*AIM OF THE TASK*: An image-free, verbatim transcription of the records is the expected result.

-----

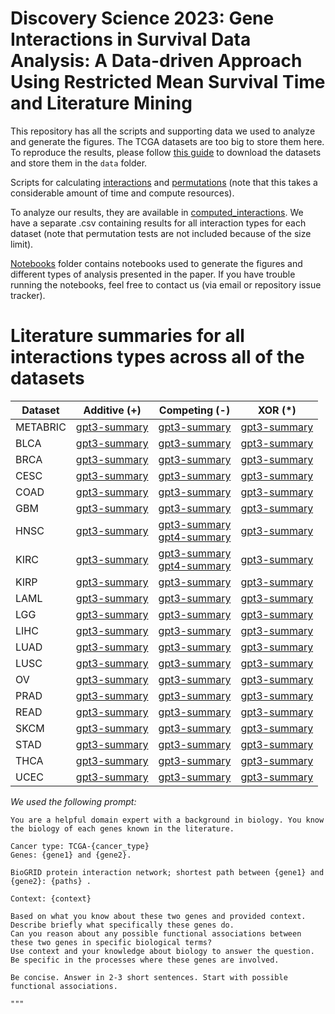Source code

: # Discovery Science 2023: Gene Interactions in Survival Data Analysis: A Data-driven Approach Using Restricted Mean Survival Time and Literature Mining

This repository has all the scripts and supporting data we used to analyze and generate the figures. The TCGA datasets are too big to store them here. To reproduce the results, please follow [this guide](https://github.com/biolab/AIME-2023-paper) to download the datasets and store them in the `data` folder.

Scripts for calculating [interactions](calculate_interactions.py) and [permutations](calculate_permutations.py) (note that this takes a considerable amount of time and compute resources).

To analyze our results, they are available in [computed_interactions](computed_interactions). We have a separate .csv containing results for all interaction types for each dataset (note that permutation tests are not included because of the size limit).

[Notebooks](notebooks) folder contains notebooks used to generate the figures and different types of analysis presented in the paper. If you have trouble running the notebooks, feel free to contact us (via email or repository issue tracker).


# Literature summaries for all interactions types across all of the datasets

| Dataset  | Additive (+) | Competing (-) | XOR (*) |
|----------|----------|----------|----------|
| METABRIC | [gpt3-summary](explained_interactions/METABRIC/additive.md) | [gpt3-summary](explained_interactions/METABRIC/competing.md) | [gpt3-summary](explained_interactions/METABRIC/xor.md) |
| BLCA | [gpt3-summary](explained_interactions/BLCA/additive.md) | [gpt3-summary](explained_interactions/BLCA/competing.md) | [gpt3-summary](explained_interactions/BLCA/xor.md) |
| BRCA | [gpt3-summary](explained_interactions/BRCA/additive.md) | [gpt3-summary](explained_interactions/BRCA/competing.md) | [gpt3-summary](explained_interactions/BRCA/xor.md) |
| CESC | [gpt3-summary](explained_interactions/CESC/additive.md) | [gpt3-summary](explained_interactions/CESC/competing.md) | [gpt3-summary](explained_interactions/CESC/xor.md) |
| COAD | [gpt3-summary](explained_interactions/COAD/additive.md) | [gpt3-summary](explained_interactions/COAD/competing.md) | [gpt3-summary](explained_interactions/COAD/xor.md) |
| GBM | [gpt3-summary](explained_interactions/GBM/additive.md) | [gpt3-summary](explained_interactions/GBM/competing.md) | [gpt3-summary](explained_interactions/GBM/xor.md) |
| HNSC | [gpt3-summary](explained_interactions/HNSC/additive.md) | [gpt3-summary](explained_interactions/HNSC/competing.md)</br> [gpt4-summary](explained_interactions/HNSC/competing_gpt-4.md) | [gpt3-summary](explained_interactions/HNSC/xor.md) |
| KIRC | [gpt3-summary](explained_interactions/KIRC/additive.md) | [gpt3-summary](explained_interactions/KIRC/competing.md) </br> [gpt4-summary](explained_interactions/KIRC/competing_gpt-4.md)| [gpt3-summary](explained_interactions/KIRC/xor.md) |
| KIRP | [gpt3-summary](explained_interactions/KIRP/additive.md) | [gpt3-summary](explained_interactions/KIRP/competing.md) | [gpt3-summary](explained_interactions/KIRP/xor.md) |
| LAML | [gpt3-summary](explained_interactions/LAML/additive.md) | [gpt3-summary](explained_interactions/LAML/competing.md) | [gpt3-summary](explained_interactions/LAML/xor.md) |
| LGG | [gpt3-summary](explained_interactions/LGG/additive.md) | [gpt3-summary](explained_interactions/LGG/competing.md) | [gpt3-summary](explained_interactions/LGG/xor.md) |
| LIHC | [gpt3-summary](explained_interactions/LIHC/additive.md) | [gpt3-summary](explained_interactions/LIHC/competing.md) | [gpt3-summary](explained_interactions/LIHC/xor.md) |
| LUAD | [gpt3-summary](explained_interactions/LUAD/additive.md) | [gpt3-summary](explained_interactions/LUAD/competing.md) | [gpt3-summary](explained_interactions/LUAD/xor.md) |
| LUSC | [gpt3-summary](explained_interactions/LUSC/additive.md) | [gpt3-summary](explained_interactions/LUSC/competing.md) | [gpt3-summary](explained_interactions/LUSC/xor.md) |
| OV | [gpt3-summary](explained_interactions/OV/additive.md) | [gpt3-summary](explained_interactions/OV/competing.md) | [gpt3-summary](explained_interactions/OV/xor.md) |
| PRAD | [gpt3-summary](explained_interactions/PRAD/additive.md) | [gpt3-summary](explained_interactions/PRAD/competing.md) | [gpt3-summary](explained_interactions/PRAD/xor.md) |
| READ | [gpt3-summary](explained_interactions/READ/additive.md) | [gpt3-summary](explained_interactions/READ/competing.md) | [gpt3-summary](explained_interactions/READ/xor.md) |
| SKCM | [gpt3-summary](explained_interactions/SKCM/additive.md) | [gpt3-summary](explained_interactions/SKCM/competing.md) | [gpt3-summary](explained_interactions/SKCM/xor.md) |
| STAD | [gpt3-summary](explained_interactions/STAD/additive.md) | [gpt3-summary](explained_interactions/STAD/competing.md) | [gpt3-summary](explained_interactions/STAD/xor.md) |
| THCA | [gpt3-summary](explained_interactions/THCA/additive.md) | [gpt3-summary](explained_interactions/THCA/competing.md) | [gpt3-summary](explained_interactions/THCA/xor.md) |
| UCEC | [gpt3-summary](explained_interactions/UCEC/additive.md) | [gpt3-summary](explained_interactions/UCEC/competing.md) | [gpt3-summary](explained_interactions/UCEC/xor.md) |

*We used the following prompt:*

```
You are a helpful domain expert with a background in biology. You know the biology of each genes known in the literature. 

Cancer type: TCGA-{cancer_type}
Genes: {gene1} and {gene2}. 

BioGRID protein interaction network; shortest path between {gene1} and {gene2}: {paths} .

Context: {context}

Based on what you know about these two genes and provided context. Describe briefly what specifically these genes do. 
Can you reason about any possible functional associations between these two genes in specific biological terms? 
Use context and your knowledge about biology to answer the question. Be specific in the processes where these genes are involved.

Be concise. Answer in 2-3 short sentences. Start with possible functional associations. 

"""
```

-----

*RESULT FOR THIS EXERCISE*:
Source code

: # Discovery Science 2023: Gene Interactions in Survival Data Analysis: A Data-driven Approach Using Restricted Mean Survival Time and Literature Mining

This repository has all the scripts and supporting data we used to analyze and generate the figures. The TCGA datasets are too big to store them here. To reproduce the results, please follow [this guide](https://github.com/biolab/AIME-2023-paper) to download the datasets and store them in the `data` folder.

Scripts for calculating [interactions](calculate_interactions.py) and [permutations](calculate_permutations.py) (note that this takes a considerable amount of time and compute resources).

To analyze our results, they are available in [computed_interactions](computed_interactions). We have a separate .csv containing results for all interaction types for each dataset (note that permutation tests are not included because of the size limit).

[Notebooks](notebooks) folder contains notebooks used to generate the figures and different types of analysis presented in the paper. If you have trouble running the notebooks, feel free to contact us (via email or repository issue tracker).


# Literature summaries for all interactions types across all of the datasets

| Dataset  | Additive (+) | Competing (-) | XOR (*) |
|----------|----------|----------|----------|
| METABRIC | [gpt3-summary](explained_interactions/METABRIC/additive.md) | [gpt3-summary](explained_interactions/METABRIC/competing.md) | [gpt3-summary](explained_interactions/METABRIC/xor.md) |
| BLCA | [gpt3-summary](explained_interactions/BLCA/additive.md) | [gpt3-summary](explained_interactions/BLCA/competing.md) | [gpt3-summary](explained_interactions/BLCA/xor.md) |
| BRCA | [gpt3-summary](explained_interactions/BRCA/additive.md) | [gpt3-summary](explained_interactions/BRCA/competing.md) | [gpt3-summary](explained_interactions/BRCA/xor.md) |
| CESC | [gpt3-summary](explained_interactions/CESC/additive.md) | [gpt3-summary](explained_interactions/CESC/competing.md) | [gpt3-summary](explained_interactions/CESC/xor.md) |
| COAD | [gpt3-summary](explained_interactions/COAD/additive.md) | [gpt3-summary](explained_interactions/COAD/competing.md) | [gpt3-summary](explained_interactions/COAD/xor.md) |
| GBM | [gpt3-summary](explained_interactions/GBM/additive.md) | [gpt3-summary](explained_interactions/GBM/competing.md) | [gpt3-summary](explained_interactions/GBM/xor.md) |
| HNSC | [gpt3-summary](explained_interactions/HNSC/additive.md) | [gpt3-summary](explained_interactions/HNSC/competing.md)</br> [gpt4-summary](explained_interactions/HNSC/competing_gpt-4.md) | [gpt3-summary](explained_interactions/HNSC/xor.md) |
| KIRC | [gpt3-summary](explained_interactions/KIRC/additive.md) | [gpt3-summary](explained_interactions/KIRC/competing.md) </br> [gpt4-summary](explained_interactions/KIRC/competing_gpt-4.md)| [gpt3-summary](explained_interactions/KIRC/xor.md) |
| KIRP | [gpt3-summary](explained_interactions/KIRP/additive.md) | [gpt3-summary](explained_interactions/KIRP/competing.md) | [gpt3-summary](explained_interactions/KIRP/xor.md) |
| LAML | [gpt3-summary](explained_interactions/LAML/additive.md) | [gpt3-summary](explained_interactions/LAML/competing.md) | [gpt3-summary](explained_interactions/LAML/xor.md) |
| LGG | [gpt3-summary](explained_interactions/LGG/additive.md) | [gpt3-summary](explained_interactions/LGG/competing.md) | [gpt3-summary](explained_interactions/LGG/xor.md) |
| LIHC | [gpt3-summary](explained_interactions/LIHC/additive.md) | [gpt3-summary](explained_interactions/LIHC/competing.md) | [gpt3-summary](explained_interactions/LIHC/xor.md) |
| LUAD | [gpt3-summary](explained_interactions/LUAD/additive.md) | [gpt3-summary](explained_interactions/LUAD/competing.md) | [gpt3-summary](explained_interactions/LUAD/xor.md) |
| LUSC | [gpt3-summary](explained_interactions/LUSC/additive.md) | [gpt3-summary](explained_interactions/LUSC/competing.md) | [gpt3-summary](explained_interactions/LUSC/xor.md) |
| OV | [gpt3-summary](explained_interactions/OV/additive.md) | [gpt3-summary](explained_interactions/OV/competing.md) | [gpt3-summary](explained_interactions/OV/xor.md) |
| PRAD | [gpt3-summary](explained_interactions/PRAD/additive.md) | [gpt3-summary](explained_interactions/PRAD/competing.md) | [gpt3-summary](explained_interactions/PRAD/xor.md) |
| READ | [gpt3-summary](explained_interactions/READ/additive.md) | [gpt3-summary](explained_interactions/READ/competing.md) | [gpt3-summary](explained_interactions/READ/xor.md) |
| SKCM | [gpt3-summary](explained_interactions/SKCM/additive.md) | [gpt3-summary](explained_interactions/SKCM/competing.md) | [gpt3-summary](explained_interactions/SKCM/xor.md) |
| STAD | [gpt3-summary](explained_interactions/STAD/additive.md) | [gpt3-summary](explained_interactions/STAD/competing.md) | [gpt3-summary](explained_interactions/STAD/xor.md) |
| THCA | [gpt3-summary](explained_interactions/THCA/additive.md) | [gpt3-summary](explained_interactions/THCA/competing.md) | [gpt3-summary](explained_interactions/THCA/xor.md) |
| UCEC | [gpt3-summary](explained_interactions/UCEC/additive.md) | [gpt3-summary](explained_interactions/UCEC/competing.md) | [gpt3-summary](explained_interactions/UCEC/xor.md) |

*We used the following prompt:*

```
You are a helpful domain expert with a background in biology. You know the biology of each genes known in the literature. 

Cancer type: TCGA-{cancer_type}
Genes: {gene1} and {gene2}. 

BioGRID protein interaction network; shortest path between {gene1} and {gene2}: {paths} .

Context: {context}

Based on what you know about these two genes and provided context. Describe briefly what specifically these genes do. 
Can you reason about any possible functional associations between these two genes in specific biological terms? 
Use context and your knowledge about biology to answer the question. Be specific in the processes where these genes are involved.

Be concise. Answer in 2-3 short sentences. Start with possible functional associations. 

"""
```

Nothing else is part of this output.